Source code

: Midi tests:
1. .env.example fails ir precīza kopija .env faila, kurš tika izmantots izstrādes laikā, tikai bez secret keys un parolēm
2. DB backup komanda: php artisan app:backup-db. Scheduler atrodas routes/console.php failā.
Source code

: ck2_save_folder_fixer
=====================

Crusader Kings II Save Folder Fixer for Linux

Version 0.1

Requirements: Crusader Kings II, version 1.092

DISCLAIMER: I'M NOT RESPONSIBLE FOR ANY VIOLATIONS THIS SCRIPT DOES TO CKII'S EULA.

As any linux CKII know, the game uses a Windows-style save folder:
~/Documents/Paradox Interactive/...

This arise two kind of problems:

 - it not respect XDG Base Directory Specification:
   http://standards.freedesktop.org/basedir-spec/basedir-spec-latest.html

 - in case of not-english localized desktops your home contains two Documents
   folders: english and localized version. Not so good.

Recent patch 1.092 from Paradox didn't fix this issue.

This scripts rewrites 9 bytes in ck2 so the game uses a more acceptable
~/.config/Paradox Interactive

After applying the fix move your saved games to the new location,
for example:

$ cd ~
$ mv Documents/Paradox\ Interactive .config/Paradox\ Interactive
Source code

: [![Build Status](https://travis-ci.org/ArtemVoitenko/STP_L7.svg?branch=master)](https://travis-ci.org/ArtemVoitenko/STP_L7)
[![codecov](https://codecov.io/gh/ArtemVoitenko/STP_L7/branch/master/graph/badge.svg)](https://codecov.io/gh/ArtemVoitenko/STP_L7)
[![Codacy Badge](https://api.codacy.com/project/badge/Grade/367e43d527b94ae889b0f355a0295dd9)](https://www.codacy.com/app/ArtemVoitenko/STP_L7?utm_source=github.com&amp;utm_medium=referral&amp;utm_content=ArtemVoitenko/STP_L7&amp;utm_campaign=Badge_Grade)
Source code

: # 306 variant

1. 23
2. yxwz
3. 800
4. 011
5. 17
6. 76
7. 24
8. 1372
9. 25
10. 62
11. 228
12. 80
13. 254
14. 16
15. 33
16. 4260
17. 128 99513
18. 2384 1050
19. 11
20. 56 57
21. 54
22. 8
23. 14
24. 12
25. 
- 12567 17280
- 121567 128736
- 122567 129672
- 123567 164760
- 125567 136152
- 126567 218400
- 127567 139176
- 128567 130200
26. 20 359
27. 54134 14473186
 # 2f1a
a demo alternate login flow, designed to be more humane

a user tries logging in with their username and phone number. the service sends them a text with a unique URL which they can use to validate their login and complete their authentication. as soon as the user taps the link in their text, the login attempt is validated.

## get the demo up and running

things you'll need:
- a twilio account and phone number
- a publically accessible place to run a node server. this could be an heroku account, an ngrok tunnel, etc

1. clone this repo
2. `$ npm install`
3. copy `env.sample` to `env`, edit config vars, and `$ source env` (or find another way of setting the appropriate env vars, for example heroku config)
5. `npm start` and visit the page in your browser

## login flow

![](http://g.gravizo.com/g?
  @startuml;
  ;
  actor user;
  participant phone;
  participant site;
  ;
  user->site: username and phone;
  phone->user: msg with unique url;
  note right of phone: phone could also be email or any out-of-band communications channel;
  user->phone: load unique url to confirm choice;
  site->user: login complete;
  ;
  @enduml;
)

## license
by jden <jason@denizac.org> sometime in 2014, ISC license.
________________
REQUIRED ACTION:
Reproduce the whole of the records exactly, so that no line differs from the source above.

RESULT OF THE TASK:
Source code

: Midi tests:
1. .env.example fails ir precīza kopija .env faila, kurš tika izmantots izstrādes laikā, tikai bez secret keys un parolēm
2. DB backup komanda: php artisan app:backup-db. Scheduler atrodas routes/console.php failā.
Source code

: ck2_save_folder_fixer
=====================

Crusader Kings II Save Folder Fixer for Linux

Version 0.1

Requirements: Crusader Kings II, version 1.092

DISCLAIMER: I'M NOT RESPONSIBLE FOR ANY VIOLATIONS THIS SCRIPT DOES TO CKII'S EULA.

As any linux CKII know, the game uses a Windows-style save folder:
~/Documents/Paradox Interactive/...

This arise two kind of problems:

 - it not respect XDG Base Directory Specification:
   http://standards.freedesktop.org/basedir-spec/basedir-spec-latest.html

 - in case of not-english localized desktops your home contains two Documents
   folders: english and localized version. Not so good.

Recent patch 1.092 from Paradox didn't fix this issue.

This scripts rewrites 9 bytes in ck2 so the game uses a more acceptable
~/.config/Paradox Interactive

After applying the fix move your saved games to the new location,
for example:

$ cd ~
$ mv Documents/Paradox\ Interactive .config/Paradox\ Interactive
Source code

: [![Build Status](https://travis-ci.org/ArtemVoitenko/STP_L7.svg?branch=master)](https://travis-ci.org/ArtemVoitenko/STP_L7)
[![codecov](https://codecov.io/gh/ArtemVoitenko/STP_L7/branch/master/graph/badge.svg)](https://codecov.io/gh/ArtemVoitenko/STP_L7)
[![Codacy Badge](https://api.codacy.com/project/badge/Grade/367e43d527b94ae889b0f355a0295dd9)](https://www.codacy.com/app/ArtemVoitenko/STP_L7?utm_source=github.com&amp;utm_medium=referral&amp;utm_content=ArtemVoitenko/STP_L7&amp;utm_campaign=Badge_Grade)
Source code

: # 306 variant

1. 23
2. yxwz
3. 800
4. 011
5. 17
6. 76
7. 24
8. 1372
9. 25
10. 62
11. 228
12. 80
13. 254
14. 16
15. 33
16. 4260
17. 128 99513
18. 2384 1050
19. 11
20. 56 57
21. 54
22. 8
23. 14
24. 12
25. 
- 12567 17280
- 121567 128736
- 122567 129672
- 123567 164760
- 125567 136152
- 126567 218400
- 127567 139176
- 128567 130200
26. 20 359
27. 54134 14473186
 # 2f1a
a demo alternate login flow, designed to be more humane

a user tries logging in with their username and phone number. the service sends them a text with a unique URL which they can use to validate their login and complete their authentication. as soon as the user taps the link in their text, the login attempt is validated.

## get the demo up and running

things you'll need:
- a twilio account and phone number
- a publically accessible place to run a node server. this could be an heroku account, an ngrok tunnel, etc

1. clone this repo
2. `$ npm install`
3. copy `env.sample` to `env`, edit config vars, and `$ source env` (or find another way of setting the appropriate env vars, for example heroku config)
5. `npm start` and visit the page in your browser

## login flow

![](http://g.gravizo.com/g?
  @startuml;
  ;
  actor user;
  participant phone;
  participant site;
  ;
  user->site: username and phone;
  phone->user: msg with unique url;
  note right of phone: phone could also be email or any out-of-band communications channel;
  user->phone: load unique url to confirm choice;
  site->user: login complete;
  ;
  @enduml;
)

## license
by jden <jason@denizac.org> sometime in 2014, ISC license.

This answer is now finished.